As parents, teachers and pet owners can attest, rewards play a huge role in shaping behaviors in humans and animals. Rewards—whether as edible treats, gifts, words of appreciation or praise, fame or monetary benefit—act as positive reinforcement for the associated behavior. Baylor College of Medicine research is uncovering the neural process underlying this correlation between reward and behavior, with possible application for using these neural signals for innovative new treatments for depression. 

A recent study, led by McNair Scholar and Cullen Foundation Endowed Chair Sameer Sheth, M.D., Ph.D., professor and vice chair of research in the Department of Neurosurgery at Baylor College of Medicine, identified neural activity in the anterior cingulate cortex (ACC) of the brain’s frontal lobe as the key neural signature underlying processes associated with recognizing rewards and determining subsequent choices and, thus, shaping future behaviors.

Furthermore, the study by Dr.

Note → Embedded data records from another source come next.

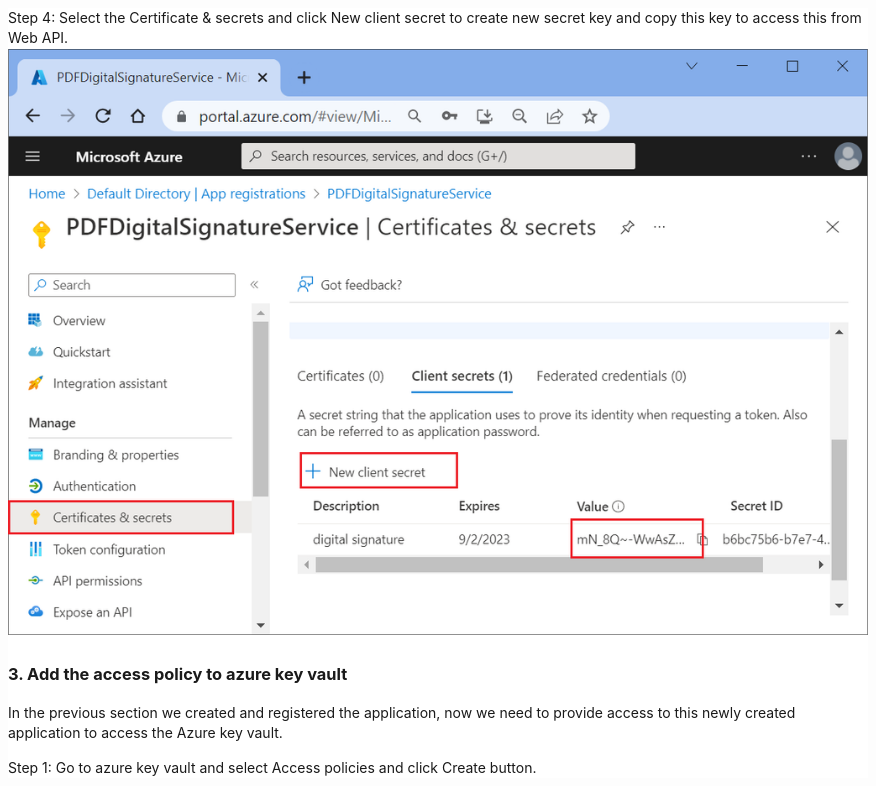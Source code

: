 
Step 4: Select the Certificate & secrets and click New client secret to create new secret key and copy this key to access this from Web API. 
![New client secret](blazor_client/Screenshot/certificates_secrets.png)

### 3. Add the access policy to azure key vault 
In the previous section we created and registered the application, now we need to provide access to this newly created application to access the Azure key vault. 

Step 1: Go to azure key vault and select Access policies and click Create button.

Sheth and his team, published in Nature Communications, reports this neural signature is altered in patients with depression, opening an exciting possibility of using these neural signals as a new biomarker and a potential innovative avenue for therapy.

Individuals with depression often experience feelings of hopelessness, sadness or despair for prolonged periods due to disengagement and anhedonia – a medical term meaning loss of the ability to feel joy or contentment in activities and things that they once found pleasurable, all of which has a profound negative impact on their quality of life.

“In this study, we identified beta activity in the ACC as a potential biomarker for anhedonia,” said Sheth. “Such a biomarker could have many potential benefits, including improving diagnosis and monitoring symptoms of patients with severe depression and other anhedonia-related psychiatric conditions. Moreover, our findings present an exciting possibility that modulation of the ACC beta activity might be effective treatment anhedonia, a hypothesis we plan to test in future clinical trials.”